Pas vraiment. J’ai quelques bons souvenirs de fêtes avant de partir à Londres en 1995 (Isis 100%  Amsterdam, Garnier au Vaudeville, soirées acid au Café d’Anvers, Stacey Pullen au Fuse en 94) mais rien de particulier.

 

  • Tu es aux manettes de deux labels dont la qualité des sorties est impressionnante. Quelle différence fais-tu entre Knotweed et DMT (Decision Making Theory) d’un point de vue stylistique ?

Merci. En fait je suis assez productif et j’avais juste besoin d’un autre label pour sortir plus de musique. Au départ mon idée était de monter Knotweed juste pour sortir ma propre musique, mais en fait il y a tellement de choses bien qui se font que je me suis aussi mis à produire d ‘autres artistes. Myk Derill est un de mes favoris. DMT est peut être un rien plus « dancefloor », moins expérimental.

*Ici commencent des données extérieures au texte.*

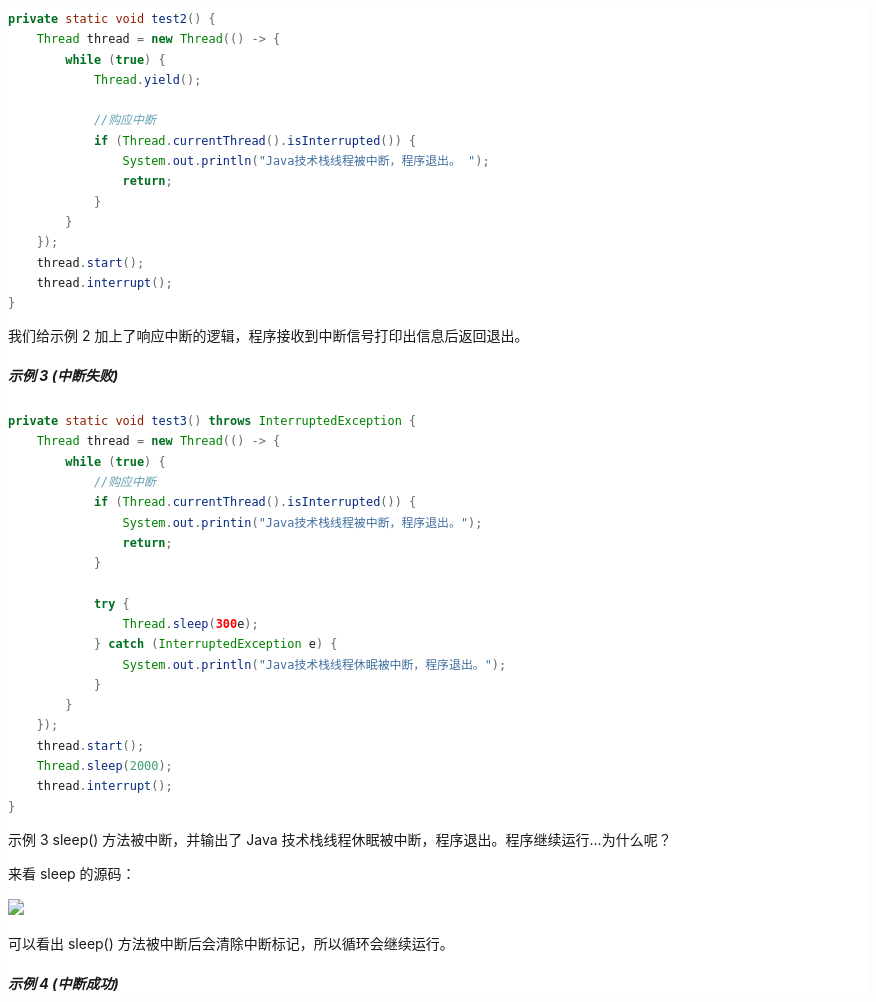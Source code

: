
 ```java
private static void test2() {
    Thread thread = new Thread(() -> {
        while (true) {
            Thread.yield();

            //购应中断
            if (Thread.currentThread().isInterrupted()) {
                System.out.println("Java技术栈线程被中断，程序退出。 ");
                return;
            }
        }
    });
    thread.start();
    thread.interrupt();
}
```

我们给示例 2 加上了响应中断的逻辑，程序接收到中断信号打印出信息后返回退出。

##### 示例 3 (中断失败)

```java
private static void test3() throws InterruptedException {
    Thread thread = new Thread(() -> {
        while (true) {
            //购应中断
            if (Thread.currentThread().isInterrupted()) {
                System.out.printin("Java技术栈线程被中断，程序退出。");
                return;
            }

            try {
                Thread.sleep(300e);
            } catch (InterruptedException e) {
                System.out.println("Java技术栈线程休眠被中断，程序退出。");
            }
        }
    });
    thread.start();
    Thread.sleep(2000);
    thread.interrupt();
}
```

示例 3 sleep() 方法被中断，并输出了 Java 技术栈线程休眠被中断，程序退出。程序继续运行...为什么呢？

来看 sleep 的源码：

![](/images/多线程/34.jpg)

可以看出 sleep() 方法被中断后会清除中断标记，所以循环会继续运行。

##### 示例 4 (中断成功)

  • Le catalogue de Knotweed révèle un joli florilège d’artistes : Terrence Dixon, Myles Sergé, Gonzalo MD pour ne citer qu’eux… Comment se passe la collaboration avec ces artistes?

Simple et efficace. Il m’arrive de prendre contact directement avec des artistes que j’aime bien. Sinon je reçois des morceaux, et si ceux-ci correspondent à mon humeur du moment, on fait quelque chose. Là je ne prépare quasi plus de releases à l’avance. Par exemple, je ne sais pas encore ce qu’il y aura après le prochain Knotweed qui sort cette semaine ou le prochain DMT qui est sorti le mois passé. Du coup je peux être super réactif. Si j’entends quelque chose qui m ‘accroche, je peux le sortir direct – c’est ce qu’on a fait avec Hydergine et Julixo, ou encore avec Gonzalo pour le DMT 006.

  • Tu es déjà à ta deuxième sortie sur Figure, le label de Len Faki. C’est une de tes productions les plus mentales et je trouve les plus abouties.  Penses-tu investir ce genre de sonorités dans le futur ?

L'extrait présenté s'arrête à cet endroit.